Here are the 3 Rs of building rapport and relationships with reporters:
First, you want to build a rapport, but you must do it respectfully.
As I mentioned in my blog post about pitching journalists, it’s important that you do your homework and know how your target reporter prefers to be approached.
Because journalists often receive 500+ emails a DAY, many prefer to interact on social media first, before ever receiving a pitch.
If you’re wondering why that is, consider this: If you received a crushing landslide of emails every day, you're definitely more likely to open the email from someone whose name you recognize.

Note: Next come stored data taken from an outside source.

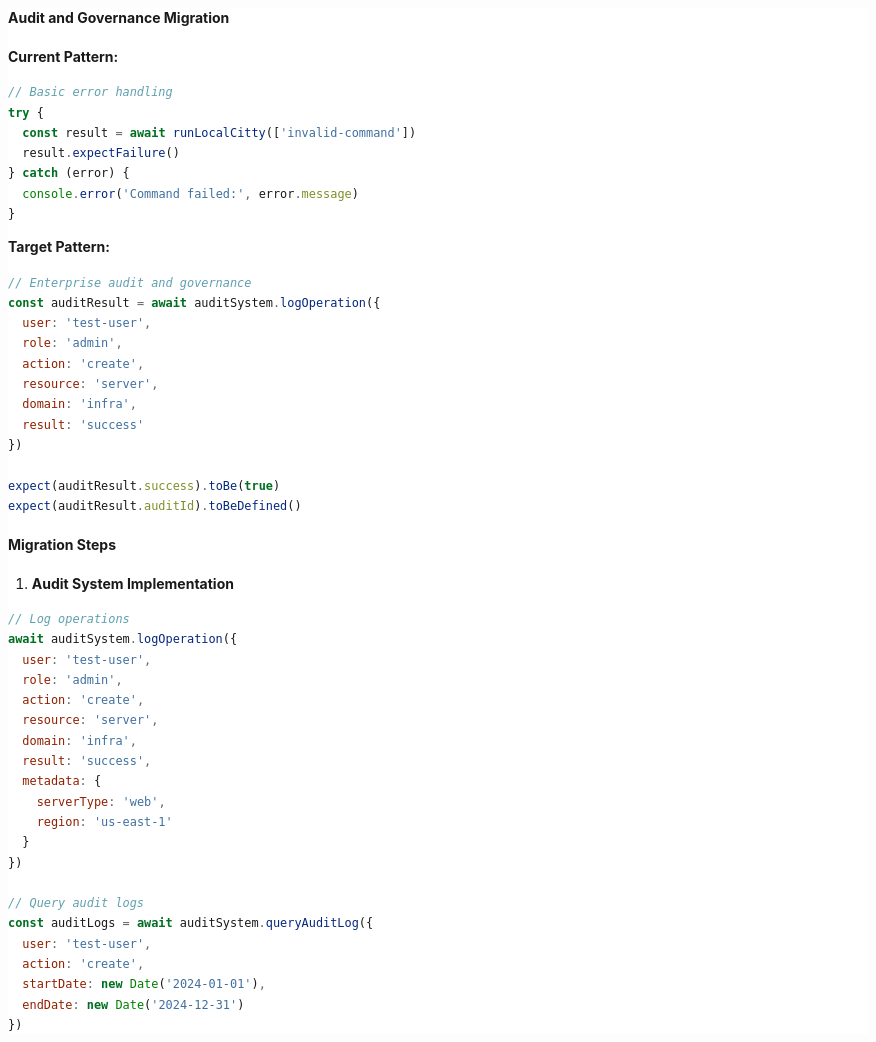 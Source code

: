 #### **Audit and Governance Migration**

**Current Pattern:**
```javascript
// Basic error handling
try {
  const result = await runLocalCitty(['invalid-command'])
  result.expectFailure()
} catch (error) {
  console.error('Command failed:', error.message)
}
```

**Target Pattern:**
```javascript
// Enterprise audit and governance
const auditResult = await auditSystem.logOperation({
  user: 'test-user',
  role: 'admin',
  action: 'create',
  resource: 'server',
  domain: 'infra',
  result: 'success'
})

expect(auditResult.success).toBe(true)
expect(auditResult.auditId).toBeDefined()
```

#### **Migration Steps**

1. **Audit System Implementation**
```javascript
// Log operations
await auditSystem.logOperation({
  user: 'test-user',
  role: 'admin',
  action: 'create',
  resource: 'server',
  domain: 'infra',
  result: 'success',
  metadata: {
    serverType: 'web',
    region: 'us-east-1'
  }
})

// Query audit logs
const auditLogs = await auditSystem.queryAuditLog({
  user: 'test-user',
  action: 'create',
  startDate: new Date('2024-01-01'),
  endDate: new Date('2024-12-31')
})
```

I like using Twitter to chat with reporters, as it affords you full accessibility to people you wouldn't normally be able to talk to. So keep your exchanges informal and genuine. Reporters don't want to talk shop 24/7, either. If your target journalist is tweeting about her love of avocado toast, and you have the same passion—chime in.
Your goal is to build a rapport beyond professional expertise, whether it starts with a funny exchange about food trends or sharing opinions about what’s generally going on in the world at large.
Next, work to create a shared experience, as this is where bonding takes place.
If you're in the area of where a reporter lives, or if you’re going to be in the same place at the same time (i.e. an industry conference) invite that person to join you for a coffee or a meal. If you haven't worked together yet, just say that, and explain why you're interested in meeting up.
You May Also Like: The Best PR Pitching Advice I Ever Received
Upfront, honest intentions are generally more well received, and chatting with someone face-to-face provides depth and context that you can't get online. This is a little harder to do during a pandemic, so interacting with the reporter via Zoom calls is always a good alternative option.
Finally, when you see an opportunity to give your new friend—the journalist—a helping hand, do it.
After all, how would you feel if the only time you ever heard from somebody was when that person needed something? You'd probably feel a little put off, and it’s no different with reporters.
To create a relationship that doesn't feel so transactional, pay it forward. There's endless ways you can do this...
The bottom line is to look for ways to make their job easier. You never know; maybe one day they'll need something from you. Like my friend at the Wall Street Journal, whom I was happy to help out.
There are thousands of subject matter experts just like you, pitching to the press every day. Build rapport, create shared experiences, and pay it forward to stand out from the rest.
You'll be rewarded not only with published content, but maybe even some great friends along the way.